Re: [PATCH v3 03/25] x86/sgx: Wipe out EREMOVE from sgx_free_epc_page()

From: Jarkko Sakkinen
Date: Mon Mar 15 2021 - 09:19:42 EST


On Mon, Mar 15, 2021 at 08:12:36PM +1300, Kai Huang wrote:
> On Sat, 13 Mar 2021 12:45:53 +0200 Jarkko Sakkinen wrote:
> > On Fri, Mar 12, 2021 at 01:21:54PM -0800, Sean Christopherson wrote:
> > > On Thu, Mar 11, 2021, Kai Huang wrote:
> > > > From: Jarkko Sakkinen <jarkko@xxxxxxxxxx>
> > > >
> > > > EREMOVE takes a page and removes any association between that page and
> > > > an enclave. It must be run on a page before it can be added into
> > > > another enclave. Currently, EREMOVE is run as part of pages being freed
> > > > into the SGX page allocator. It is not expected to fail.
> > > >
> > > > KVM does not track how guest pages are used, which means that SGX
> > > > virtualization use of EREMOVE might fail.
> > > >
> > > > Break out the EREMOVE call from the SGX page allocator. This will allow
> > > > the SGX virtualization code to use the allocator directly. (SGX/KVM
> > > > will also introduce a more permissive EREMOVE helper).
> > > >
> > > > Implement original sgx_free_epc_page() as sgx_encl_free_epc_page() to be
> > > > more specific that it is used to free EPC page assigned to one enclave.
> > > > Print an error message when EREMOVE fails to explicitly call out EPC
> > > > page is leaked, and requires machine reboot to get leaked pages back.
> > > >
> > > > Signed-off-by: Jarkko Sakkinen <jarkko@xxxxxxxxxx>
> > > > Co-developed-by: Kai Huang <kai.huang@xxxxxxxxx>
> > > > Acked-by: Jarkko Sakkinen <jarkko@xxxxxxxxxx>
> > > > Signed-off-by: Kai Huang <kai.huang@xxxxxxxxx>
> > > > ---
> > > > v2->v3:
> > > >
> > > > - Fixed bug during copy/paste which results in SECS page and va pages are not
> > > > correctly freed in sgx_encl_release() (sorry for the mistake).
> > > > - Added Jarkko's Acked-by.
> > >
> > > That Acked-by should either be dropped or moved above Co-developed-by to make
> > > checkpatch happy.
> > >
> > > Reviewed-by: Sean Christopherson <seanjc@xxxxxxxxxx>
> >
> > Oops, my bad. Yup, ack should be removed.
> >
> > /Jarkko
>
> Hi Jarkko,
>
> Your reply of your concern of this patch to the cover-letter
>
> https://lore.kernel.org/lkml/YEkJXu262YDa8ZaK@xxxxxxxxxx/
>
> reminds me to do more sanity check of whether removing EREMOVE in
> sgx_free_epc_page() will impact other code path or not, and I think
> sgx_encl_release() is not the only place should be changed:
>
> - sgx_encl_shrink() needs to call sgx_encl_free_epc_page(), since when this is
> called, the VA page can be already valid -- there are other failures can
> trigger sgx_encl_shrink().

You right about this, good catch.

Shrink needs to always do EREMOVE as grow has done EPA, which changes
EPC page state.

> - sgx_encl_add_page() should call sgx_encl_free_epc_page() in "err_out_free:"
> label, since the EPC page can be already valid when error happened, i.e. when
> EEXTEND fails.

Yes, correct, good work!

> Other places should be OK per my check, but I'd prefer to just replacing all
> sgx_free_epc_page() call sites in driver with sgx_encl_free_epc_page(), with
> one exception: sgx_alloc_va_page(), which calls sgx_free_epc_page() when EPA
> fails, in which case EREMOVE is not required for sure.

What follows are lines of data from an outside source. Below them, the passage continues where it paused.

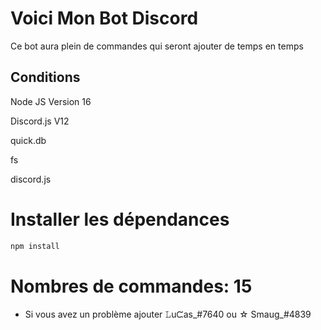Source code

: # Voici Mon Bot Discord

Ce bot aura plein de commandes qui seront ajouter de temps en temps
                        
## Conditions  

Node JS Version 16

Discord.js V12   

quick.db

fs

discord.js

# Installer les dépendances
```bash
npm install
```
# Nombres de commandes: 15






* Si vous avez un problème ajouter 𝙻uᙅas_#7640 ou ☆ Smaug_#4839
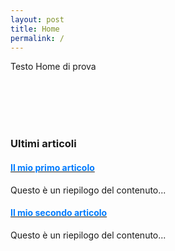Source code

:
 ```yaml
---
layout: post
title: Home
permalink: /
---
```


Testo Home di prova

<br><br><br><br>

### Ultimi articoli

<div class="post-preview">
  <a href="test/2025-05-29-post1.html">
    <h4 style="color: #007BFF;">Il mio primo articolo</h4>
  </a>
  <p>Questo è un riepilogo del contenuto...</p>
</div>

<div class="post-preview">
  <a href="test/2025-05-29-post2.html">
    <h4 style="color: #007BFF;">Il mio secondo articolo</h4>
  </a>
  <p>Questo è un riepilogo del contenuto...</p>
</div>
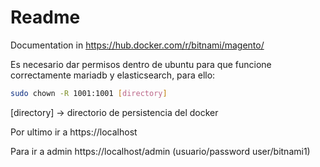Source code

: # Readme

Documentation in https://hub.docker.com/r/bitnami/magento/

Es necesario dar permisos dentro de ubuntu para que funcione correctamente mariadb y elasticsearch, para ello:

```bash
sudo chown -R 1001:1001 [directory]
```

[directory] -> directorio de persistencia del docker

Por ultimo ir a https://localhost

Para ir a admin https://localhost/admin (usuario/password user/bitnami1)
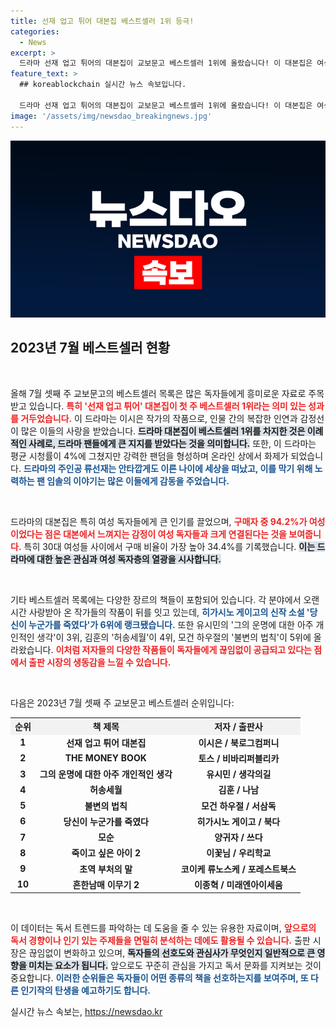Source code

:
 ```yaml
---
title: 선재 업고 튀어 대본집 베스트셀러 1위 등극!
categories:
  - News
excerpt: >
  드라마 선재 업고 튀어의 대본집이 교보문고 베스트셀러 1위에 올랐습니다! 이 대본집은 여성 독자들에게 큰 인기를 끌며, 여성 구매자의 94%를 차지했죠. 히가시노 게이고의 신작도 6위로 진입하며 출판 시장을 뜨겁게 달구고 있습니다!
feature_text: >
  ## koreablockchain 실시간 뉴스 속보입니다.

  드라마 선재 업고 튀어의 대본집이 교보문고 베스트셀러 1위에 올랐습니다! 이 대본집은 여성 독자들에게 큰 인기를 끌며, 여성 구매자의 94%를 차지했죠. 히가시노 게이고의 신작도 6위로 진입하며 출판 시장을 뜨겁게 달구고 있습니다!
image: '/assets/img/newsdao_breakingnews.jpg'
---
```


<p><img src="/assets/img/newsdao_breakingnews.jpg" alt="koreablockchain 속보" /></p>

<h2 data-ke-size="size26">2023년 7월 베스트셀러 현황</h2>

<p data-ke-size="size16">&nbsp;</p>

<p>올해 7월 셋째 주 교보문고의 베스트셀러 목록은 많은 독자들에게 흥미로운 자료로 주목받고 있습니다. <b><span style="color: #ee2323;">특히 '선재 업고 튀어' 대본집이 첫 주 베스트셀러 1위라는 의미 있는 성과를 거두었습니다.</span></b> 이 드라마는 이시은 작가의 작품으로, 인물 간의 복잡한 인연과 감정선이 많은 이들의 사랑을 받았습니다. <b><span style="background-color: #21538527;">드라마 대본집이 베스트셀러 1위를 차지한 것은 이례적인 사례로, 드라마 팬들에게 큰 지지를 받았다는 것을 의미합니다.</span></b> 또한, 이 드라마는 평균 시청률이 4%에 그쳤지만 강력한 팬덤을 형성하며 온라인 상에서 화제가 되었습니다. <b><span style="color: #1a5490;">드라마의 주인공 류선재는 안타깝게도 이른 나이에 세상을 떠났고, 이를 막기 위해 노력하는 팬 임솔의 이야기는 많은 이들에게 감동을 주었습니다.</span></b></p>

<p data-ke-size="size16">&nbsp;</p>

<p>드라마의 대본집은 특히 여성 독자들에게 큰 인기를 끌었으며, <b><span style="color: #ee2323;">구매자 중 94.2%가 여성이었다는 점은 대본에서 느껴지는 감정이 여성 독자들과 크게 연결된다는 것을 보여줍니다.</span></b> 특히 30대 여성들 사이에서 구매 비율이 가장 높아 34.4%를 기록했습니다. <b><span style="background-color: #21538527;">이는 드라마에 대한 높은 관심과 여성 독자층의 열광을 시사합니다.</span></b></p>

<p data-ke-size="size16">&nbsp;</p>

<p>기타 베스트셀러 목록에는 다양한 장르의 책들이 포함되어 있습니다. 각 분야에서 오랜 시간 사랑받아 온 작가들의 작품이 뒤를 잇고 있는데, <b><span style="color: #1a5490;">히가시노 게이고의 신작 소설 '당신이 누군가를 죽였다'가 6위에 랭크됐습니다.</span></b> 또한 유시민의 '그의 운명에 대한 아주 개인적인 생각'이 3위, 김훈의 '허송세월'이 4위, 모건 하우절의 '불변의 법칙'이 5위에 올라왔습니다. <b><span style="color: #ee2323;">이처럼 저자들의 다양한 작품들이 독자들에게 끊임없이 공급되고 있다는 점에서 출판 시장의 생동감을 느낄 수 있습니다.</span></b></p>

<p data-ke-size="size16">&nbsp;</p>

<p>다음은 2023년 7월 셋째 주 교보문고 베스트셀러 순위입니다:</p>

<table style="width:100%; border-collapse:collapse;">
  <tr>
    <th style="text-align: center; background-color: #f2f2f2;">순위</th>
    <th style="text-align: center; background-color: #f2f2f2;">책 제목</th>
    <th style="text-align: center; background-color: #f2f2f2;">저자 / 출판사</th>
  </tr>
  <tr>
    <td style="text-align: center; height: 17px;"><b>1</b></td>
    <td style="text-align: center; height: 17px;"><b>선재 업고 튀어 대본집</b></td>
    <td style="text-align: center; height: 17px;"><b>이시은 / 북로그컴퍼니</b></td>
  </tr>
  <tr>
    <td style="text-align: center; height: 17px;"><b>2</b></td>
    <td style="text-align: center; height: 17px;"><b>THE MONEY BOOK</b></td>
    <td style="text-align: center; height: 17px;"><b>토스 / 비바리퍼블리카</b></td>
  </tr>
  <tr>
    <td style="text-align: center; height: 17px;"><b>3</b></td>
    <td style="text-align: center; height: 17px;"><b>그의 운명에 대한 아주 개인적인 생각</b></td>
    <td style="text-align: center; height: 17px;"><b>유시민 / 생각의길</b></td>
  </tr>
  <tr>
    <td style="text-align: center; height: 17px;"><b>4</b></td>
    <td style="text-align: center; height: 17px;"><b>허송세월</b></td>
    <td style="text-align: center; height: 17px;"><b>김훈 / 나남</b></td>
  </tr>
  <tr>
    <td style="text-align: center; height: 17px;"><b>5</b></td>
    <td style="text-align: center; height: 17px;"><b>불변의 법칙</b></td>
    <td style="text-align: center; height: 17px;"><b>모건 하우절 / 서삼독</b></td>
  </tr>
  <tr>
    <td style="text-align: center; height: 17px;"><b>6</b></td>
    <td style="text-align: center; height: 17px;"><b>당신이 누군가를 죽였다</b></td>
    <td style="text-align: center; height: 17px;"><b>히가시노 게이고 / 북다</b></td>
  </tr>
  <tr>
    <td style="text-align: center; height: 17px;"><b>7</b></td>
    <td style="text-align: center; height: 17px;"><b>모순</b></td>
    <td style="text-align: center; height: 17px;"><b>양귀자 / 쓰다</b></td>
  </tr>
  <tr>
    <td style="text-align: center; height: 17px;"><b>8</b></td>
    <td style="text-align: center; height: 17px;"><b>죽이고 싶은 아이 2</b></td>
    <td style="text-align: center; height: 17px;"><b>이꽃님 / 우리학교</b></td>
  </tr>
  <tr>
    <td style="text-align: center; height: 17px;"><b>9</b></td>
    <td style="text-align: center; height: 17px;"><b>초역 부처의 말</b></td>
    <td style="text-align: center; height: 17px;"><b>코이케 류노스케 / 포레스트북스</b></td>
  </tr>
  <tr>
    <td style="text-align: center; height: 17px;"><b>10</b></td>
    <td style="text-align: center; height: 17px;"><b>흔한남매 이무기 2</b></td>
    <td style="text-align: center; height: 17px;"><b>이종혁 / 미래엔아이세움</b></td>
  </tr>
</table>

<p data-ke-size="size16">&nbsp;</p>

<p>이 데이터는 독서 트렌드를 파악하는 데 도움을 줄 수 있는 유용한 자료이며, <b><span style="color: #ee2323;">앞으로의 독서 경향이나 인기 있는 주제들을 면밀히 분석하는 데에도 활용될 수 있습니다.</span></b> 출판 시장은 끊임없이 변화하고 있으며, <b><span style="background-color: #21538527;">독자들의 선호도와 관심사가 무엇인지 일반적으로 큰 영향을 미치는 요소가 됩니다.</span></b> 앞으로도 꾸준히 관심을 가지고 독서 문화를 지켜보는 것이 중요합니다. <b><span style="color: #1a5490;">이러한 순위들은 독자들이 어떤 종류의 책을 선호하는지를 보여주며, 또 다른 인기작의 탄생을 예고하기도 합니다.</span></b></p>
실시간 뉴스 속보는, <a href="https://newsdao.kr" rel="dofollow">https://newsdao.kr</a>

I would not unless they require it.

> Your idea, please?
>
> Btw, introducing a driver wrapper of sgx_free_epc_page() does make sense to me,
> because virtualization has a counterpart in sgx/virt.c too.

It does make sense to use sgx_free_epc_page() everywhere where it's
the right thing to call and here's why.

If there is some unrelated regression that causes EPC page not get
uninitialized when it actually should, doing extra EREMOVE could mask
those bugs. I.e. it can postpone a failure, which can make a bug harder
to backtrace.

Jarkko